Moins subtil que le cèdre de l’Atlas, moins raffiné, plus terrestre, plus rudimentaire, le cèdre du Texas me fait penser à un homme de la terre, simple, presque archaïque dans sa mise, primitif dans sa nature, mais solide, robuste et ferme, qu’il serait déplacé de vouloir comparer à un homme de la ville, tant les critères d’appréciation sont divergents : chacun à sa place et au rang qui lui convient selon sa nature. Le cèdre du Texas possède d’ailleurs une qualité bien rare dans le monde sophistiqué et précieux des senteurs: sa simplicité. Simple, son odeur respire la cohérence, l’unité, la stabilité. C’est un parfum substantiel (au sens fort du mot, de la polarité terre), élémentaire (au sens des éléments – eau, terre, air, feu – qui régissent le monde physique). C’est une base, une assise, une fondation : ce sur quoi on s’appuie pour construire quelque chose de durable. On comprend qu’il soit apprécié par le parfumeur, comme note de base, pour les compositions boisées.

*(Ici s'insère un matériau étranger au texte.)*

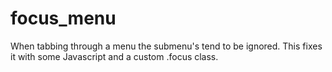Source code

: # focus_menu
When tabbing through a menu the submenu's tend to be ignored. This fixes it with some Javascript and a custom .focus class.
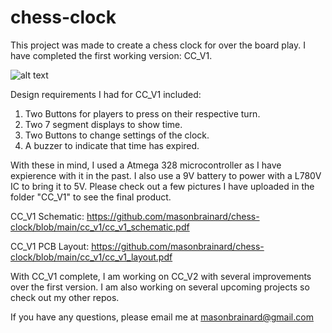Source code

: # chess-clock
This project was made to create a chess clock for over the board play.
I have completed the first working version: CC_V1.

![alt text](https://github.com/masonbrainard/chess-clock/blob/main/cc_v1/cc_v1_on.jpg)

Design requirements I had for CC_V1 included:
1. Two Buttons for players to press on their respective turn.
2. Two 7 segment displays to show time.
3. Two Buttons to change settings of the clock.
4. A buzzer to indicate that time has expired.

With these in mind, I used a Atmega 328 microcontroller as I have expierence with it in the past.
I also use a 9V battery to power with a L780V IC to bring it to 5V.
Please check out a few pictures I have uploaded in the folder "CC_V1" to see the final product.

CC_V1 Schematic: https://github.com/masonbrainard/chess-clock/blob/main/cc_v1/cc_v1_schematic.pdf

CC_V1 PCB Layout: https://github.com/masonbrainard/chess-clock/blob/main/cc_v1/cc_v1_layout.pdf

With CC_V1 complete, I am working on CC_V2 with several improvements over the first version.
I am also working on several upcoming projects so check out my other repos.

If you have any questions, please email me at masonbrainard@gmail.com
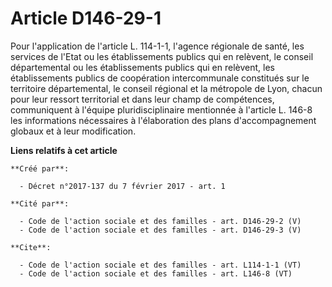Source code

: # Article D146-29-1

Pour l'application de l'article L. 114-1-1, l'agence régionale de santé, les services de l'Etat ou les établissements publics
qui en relèvent, le conseil départemental ou les établissements publics qui en relèvent, les établissements publics de
coopération intercommunale constitués sur le territoire départemental, le conseil régional et la métropole de Lyon, chacun
pour leur ressort territorial et dans leur champ de compétences, communiquent à l'équipe pluridisciplinaire mentionnée à
l'article L. 146-8 les informations nécessaires à l'élaboration des plans d'accompagnement globaux et à leur modification.

**Liens relatifs à cet article**

	**Créé par**:

	  - Décret n°2017-137 du 7 février 2017 - art. 1

	**Cité par**:

	  - Code de l'action sociale et des familles - art. D146-29-2 (V)
	  - Code de l'action sociale et des familles - art. D146-29-3 (V)

	**Cite**:

	  - Code de l'action sociale et des familles - art. L114-1-1 (VT)
	  - Code de l'action sociale et des familles - art. L146-8 (VT)
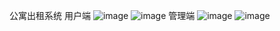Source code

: 公寓出租系统
用户端
![image](https://github.com/user-attachments/assets/40ee28b1-2641-4855-a110-4b1ed80186c5)
![image](https://github.com/user-attachments/assets/3de3ddb6-4997-49dd-9b08-3e0cb502f724)
管理端
![image](https://github.com/user-attachments/assets/e97ce83f-9bde-4d69-917e-b2e64f5fd1e8)
![image](https://github.com/user-attachments/assets/edc7a56d-1357-4b9b-a4e3-d74c8d244ef2)

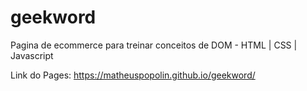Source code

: # geekword
Pagina de ecommerce para treinar conceitos de DOM - HTML | CSS | Javascript

Link do Pages: https://matheuspopolin.github.io/geekword/
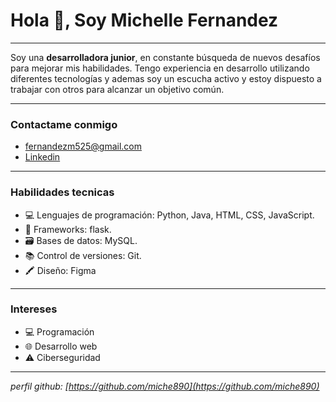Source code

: # Hola 👋, Soy Michelle Fernandez
---

Soy una **desarrolladora junior**, en constante búsqueda de nuevos desafíos para mejorar mis habilidades. Tengo experiencia en desarrollo utilizando diferentes tecnologías y ademas soy un escucha activo y estoy dispuesto a trabajar con otros para alcanzar un objetivo común.

---

### Contactame conmigo
- fernandezm525@gmail.com
- [Linkedin](https://www.linkedin.com/in/miche890/)

---

### Habilidades tecnicas
- 💻 Lenguajes de programación: Python, Java, HTML, CSS, JavaScript.
- 🚀 Frameworks: flask.
- 🗃️ Bases de datos: MySQL.
- 📚 Control de versiones: Git.
- 🖍 Diseño: Figma

---

### Intereses
- 💻 Programación
- 🌐 Desarrollo web
- ⚠ Ciberseguridad

---
_perfil github: [https://github.com/miche890](https://github.com/miche890)_
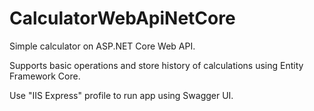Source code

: # CalculatorWebApiNetCore
Simple calculator on ASP.NET Core Web API. 

Supports basic operations and store history of calculations using Entity Framework Core.

Use "IIS Express" profile to run app using Swagger UI.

Le cèdre du Texas adoucit le cyprès ou le genévrier, leur apportant une patine boisée plus suave. Il atténue le camphre du laurier, rehaussant sa note boisée, instaurant un climat plus ouaté par une sorte d’effet nuage. Il tempère les effluves du patchouli avec le même effet brouillard, atténuant ses notes piquantes, rehaussant la couleur boisée. Il arrondit le vétiver, sans dénaturer son cachet, renforçant la note de bois sous-jacente. Plus étonnant : le santal est dominant dans l’échange au lieu de se fondre en lui. C’est l’humble cèdre qui se met ici à son service, restant en fond pour rehausser l’effet de bois. Il adoucit aussi les notes acides de la mousse de chêne pour rehausser, là encore, le cachet boisé. En fin de compte, comme on le voit, dans toutes ces associations, le cèdre du Texas est là pour rappeler la note générique du bois : c’est l’archétype olfactif du bois. Au-delà de sa valeur propre, c’est un repère, un étalon, une norme à lui seul.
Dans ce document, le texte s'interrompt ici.